Please report how many lines in the records below contain the word "lawmaker", and give nothing else.

──────── MATERIAL TO PROCESS

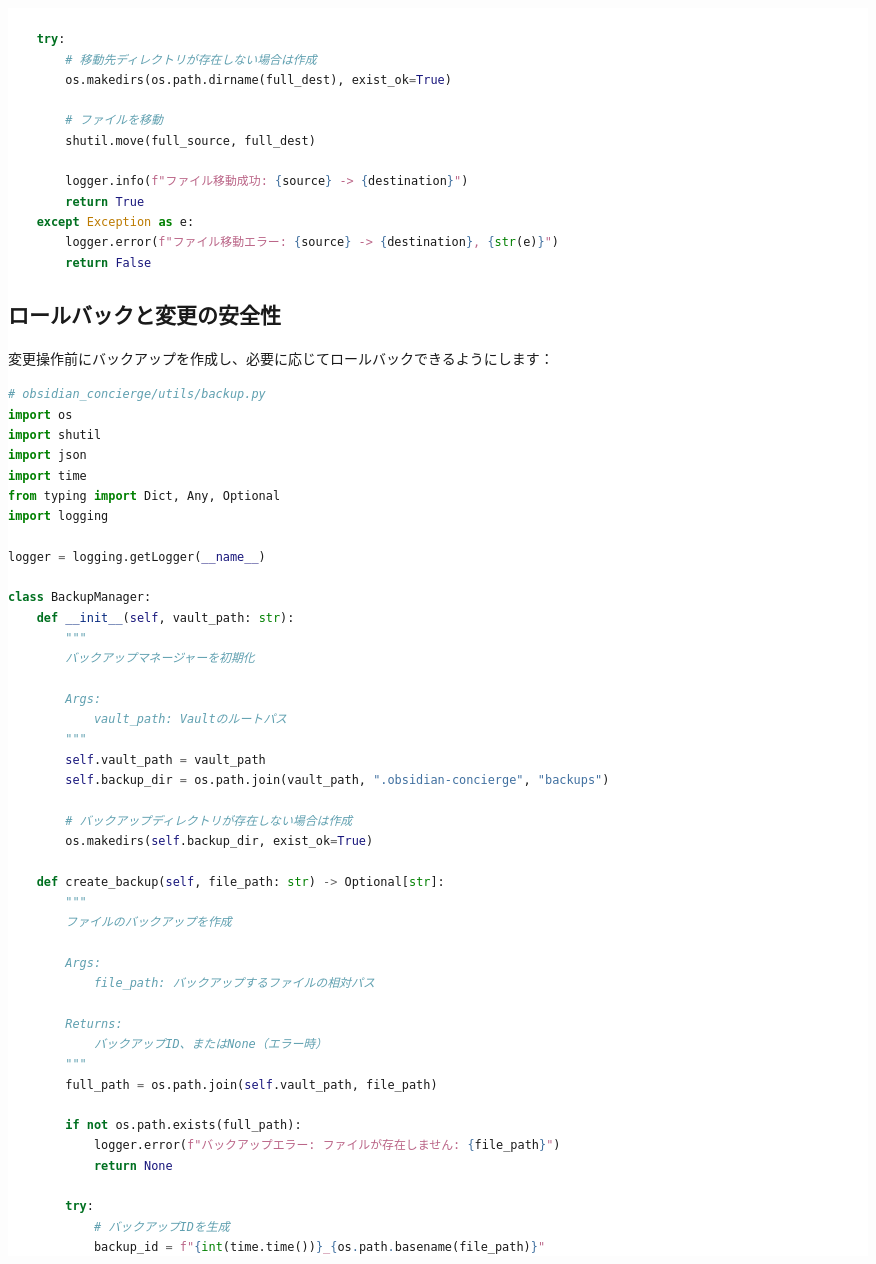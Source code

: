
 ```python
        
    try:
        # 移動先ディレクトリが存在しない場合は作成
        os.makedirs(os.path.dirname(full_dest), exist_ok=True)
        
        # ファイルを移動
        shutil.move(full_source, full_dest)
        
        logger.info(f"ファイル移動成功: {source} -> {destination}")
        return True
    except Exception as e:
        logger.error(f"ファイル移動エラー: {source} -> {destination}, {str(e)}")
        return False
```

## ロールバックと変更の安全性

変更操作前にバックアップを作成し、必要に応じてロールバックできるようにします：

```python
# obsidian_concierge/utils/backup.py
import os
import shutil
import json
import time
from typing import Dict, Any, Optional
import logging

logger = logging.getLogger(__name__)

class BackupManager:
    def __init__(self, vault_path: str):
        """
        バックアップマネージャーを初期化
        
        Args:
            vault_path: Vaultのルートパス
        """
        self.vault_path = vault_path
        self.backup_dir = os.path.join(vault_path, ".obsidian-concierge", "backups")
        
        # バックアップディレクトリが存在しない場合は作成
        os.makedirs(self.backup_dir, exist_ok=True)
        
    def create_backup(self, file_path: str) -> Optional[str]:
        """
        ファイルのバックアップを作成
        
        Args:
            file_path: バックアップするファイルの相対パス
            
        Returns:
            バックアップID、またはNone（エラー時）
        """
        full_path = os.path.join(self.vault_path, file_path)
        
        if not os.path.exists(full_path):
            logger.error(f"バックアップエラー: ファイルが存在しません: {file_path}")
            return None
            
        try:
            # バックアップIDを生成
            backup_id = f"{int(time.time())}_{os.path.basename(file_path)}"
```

────────────────
──────── MATERIAL TO PROCESS

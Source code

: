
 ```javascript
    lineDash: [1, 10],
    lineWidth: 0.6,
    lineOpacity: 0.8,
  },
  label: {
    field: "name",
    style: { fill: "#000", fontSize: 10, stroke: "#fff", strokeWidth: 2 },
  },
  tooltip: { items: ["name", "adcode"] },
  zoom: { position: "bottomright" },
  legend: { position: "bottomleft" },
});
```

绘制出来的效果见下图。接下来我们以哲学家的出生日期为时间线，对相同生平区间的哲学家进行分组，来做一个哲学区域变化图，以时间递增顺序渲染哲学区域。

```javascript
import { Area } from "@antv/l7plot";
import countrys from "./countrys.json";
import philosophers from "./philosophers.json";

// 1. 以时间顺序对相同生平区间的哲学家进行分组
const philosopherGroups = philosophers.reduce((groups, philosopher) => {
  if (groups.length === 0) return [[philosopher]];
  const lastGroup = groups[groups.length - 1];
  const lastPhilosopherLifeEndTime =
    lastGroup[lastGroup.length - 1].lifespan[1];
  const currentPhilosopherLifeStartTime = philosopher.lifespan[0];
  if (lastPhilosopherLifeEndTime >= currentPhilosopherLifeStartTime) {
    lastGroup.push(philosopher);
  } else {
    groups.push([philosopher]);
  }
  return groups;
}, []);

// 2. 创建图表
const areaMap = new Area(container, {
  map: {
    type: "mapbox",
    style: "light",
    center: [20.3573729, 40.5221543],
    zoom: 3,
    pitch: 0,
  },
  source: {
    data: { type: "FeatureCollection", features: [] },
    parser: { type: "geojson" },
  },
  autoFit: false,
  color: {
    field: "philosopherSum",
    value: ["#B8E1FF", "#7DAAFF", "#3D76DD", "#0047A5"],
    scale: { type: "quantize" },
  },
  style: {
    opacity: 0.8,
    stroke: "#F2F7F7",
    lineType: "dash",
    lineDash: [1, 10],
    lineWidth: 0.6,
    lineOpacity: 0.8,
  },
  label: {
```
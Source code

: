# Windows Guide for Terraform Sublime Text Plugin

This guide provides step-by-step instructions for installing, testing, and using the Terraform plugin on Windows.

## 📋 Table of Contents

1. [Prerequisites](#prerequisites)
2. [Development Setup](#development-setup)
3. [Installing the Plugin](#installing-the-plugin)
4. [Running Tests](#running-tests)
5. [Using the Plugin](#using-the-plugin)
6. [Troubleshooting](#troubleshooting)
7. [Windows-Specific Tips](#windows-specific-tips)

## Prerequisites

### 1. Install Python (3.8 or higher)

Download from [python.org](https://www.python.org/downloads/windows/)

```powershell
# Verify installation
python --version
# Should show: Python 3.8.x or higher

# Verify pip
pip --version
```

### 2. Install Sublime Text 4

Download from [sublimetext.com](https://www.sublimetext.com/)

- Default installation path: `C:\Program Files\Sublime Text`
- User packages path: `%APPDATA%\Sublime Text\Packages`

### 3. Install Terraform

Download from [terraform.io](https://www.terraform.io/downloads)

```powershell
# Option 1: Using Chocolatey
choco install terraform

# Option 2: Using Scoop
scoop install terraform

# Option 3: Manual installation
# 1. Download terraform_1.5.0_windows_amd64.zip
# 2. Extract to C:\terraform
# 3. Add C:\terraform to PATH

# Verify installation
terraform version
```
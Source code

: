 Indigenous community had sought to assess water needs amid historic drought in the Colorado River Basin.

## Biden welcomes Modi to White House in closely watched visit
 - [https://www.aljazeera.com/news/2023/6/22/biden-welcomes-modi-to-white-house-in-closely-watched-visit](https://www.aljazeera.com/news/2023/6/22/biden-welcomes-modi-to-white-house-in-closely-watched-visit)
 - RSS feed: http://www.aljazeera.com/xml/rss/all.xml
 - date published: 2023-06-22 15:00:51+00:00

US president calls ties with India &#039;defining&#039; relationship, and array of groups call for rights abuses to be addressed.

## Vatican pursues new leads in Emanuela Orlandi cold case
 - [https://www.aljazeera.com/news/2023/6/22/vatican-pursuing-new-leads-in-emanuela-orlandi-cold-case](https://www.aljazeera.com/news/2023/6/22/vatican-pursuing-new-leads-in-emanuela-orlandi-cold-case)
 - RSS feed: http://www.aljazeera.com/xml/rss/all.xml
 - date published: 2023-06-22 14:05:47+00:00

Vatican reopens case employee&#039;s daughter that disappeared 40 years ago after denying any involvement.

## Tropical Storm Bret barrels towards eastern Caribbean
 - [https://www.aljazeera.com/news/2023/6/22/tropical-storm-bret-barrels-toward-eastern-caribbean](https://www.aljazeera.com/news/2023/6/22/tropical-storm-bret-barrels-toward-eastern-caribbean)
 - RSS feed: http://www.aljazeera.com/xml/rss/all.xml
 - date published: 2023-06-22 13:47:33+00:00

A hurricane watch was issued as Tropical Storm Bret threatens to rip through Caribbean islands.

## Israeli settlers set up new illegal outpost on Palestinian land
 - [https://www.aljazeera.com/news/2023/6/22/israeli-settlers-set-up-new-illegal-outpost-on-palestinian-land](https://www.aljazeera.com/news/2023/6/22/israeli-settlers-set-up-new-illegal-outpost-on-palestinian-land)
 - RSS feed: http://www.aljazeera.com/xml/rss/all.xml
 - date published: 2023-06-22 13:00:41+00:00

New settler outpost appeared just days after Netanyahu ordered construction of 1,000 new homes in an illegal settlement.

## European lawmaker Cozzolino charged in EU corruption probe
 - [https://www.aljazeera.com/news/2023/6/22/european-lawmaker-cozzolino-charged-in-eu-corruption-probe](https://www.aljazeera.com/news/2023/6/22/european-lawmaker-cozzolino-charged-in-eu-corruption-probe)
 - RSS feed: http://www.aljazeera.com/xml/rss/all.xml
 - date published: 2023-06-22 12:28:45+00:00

────────────────
──────── MATERIAL TO PROCESS

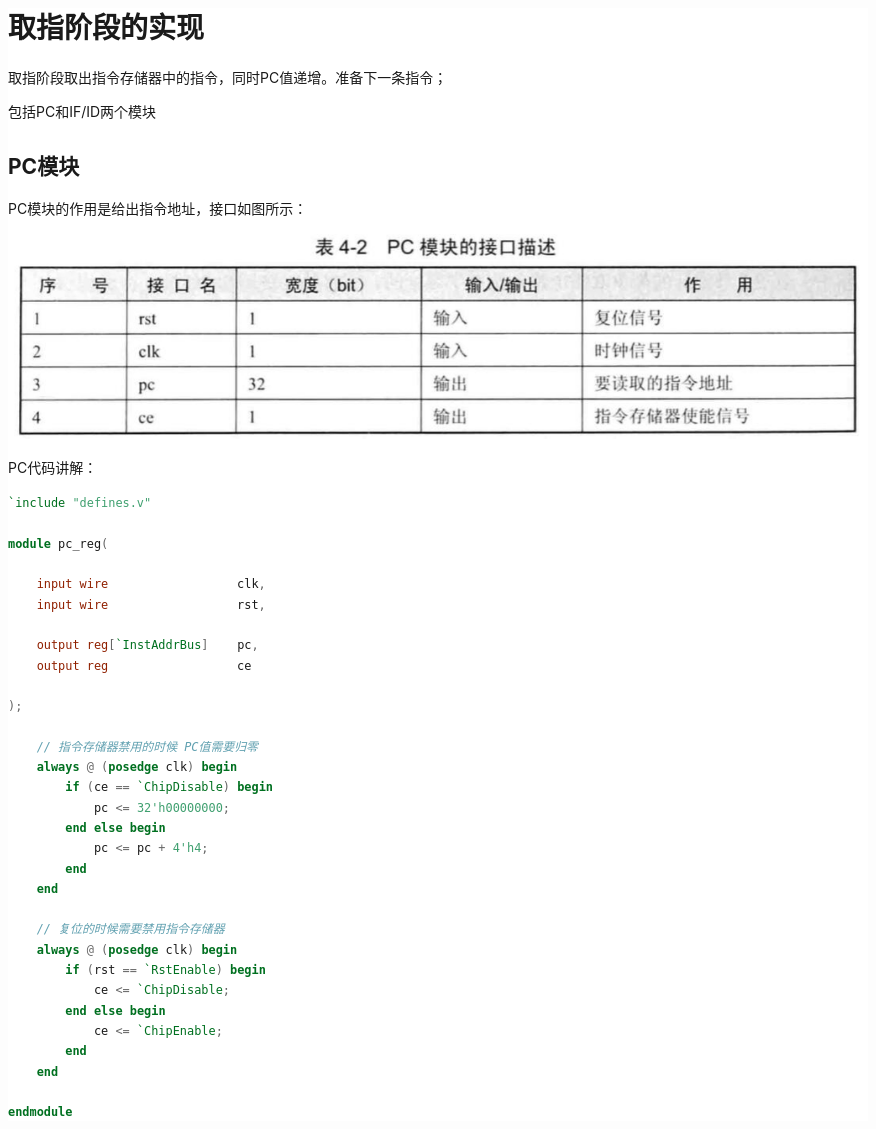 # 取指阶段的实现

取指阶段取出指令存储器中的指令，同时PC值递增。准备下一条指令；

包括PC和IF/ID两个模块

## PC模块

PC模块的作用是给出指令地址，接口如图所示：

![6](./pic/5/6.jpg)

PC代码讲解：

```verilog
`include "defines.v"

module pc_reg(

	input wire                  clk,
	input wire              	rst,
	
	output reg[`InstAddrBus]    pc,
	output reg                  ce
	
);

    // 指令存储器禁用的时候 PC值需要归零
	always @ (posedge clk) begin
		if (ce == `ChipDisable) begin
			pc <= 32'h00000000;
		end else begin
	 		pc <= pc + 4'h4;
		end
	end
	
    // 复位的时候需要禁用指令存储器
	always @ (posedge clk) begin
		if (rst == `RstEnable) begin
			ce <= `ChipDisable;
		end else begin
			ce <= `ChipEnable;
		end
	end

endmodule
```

────────────────

* EXPECTED ANSWER:
2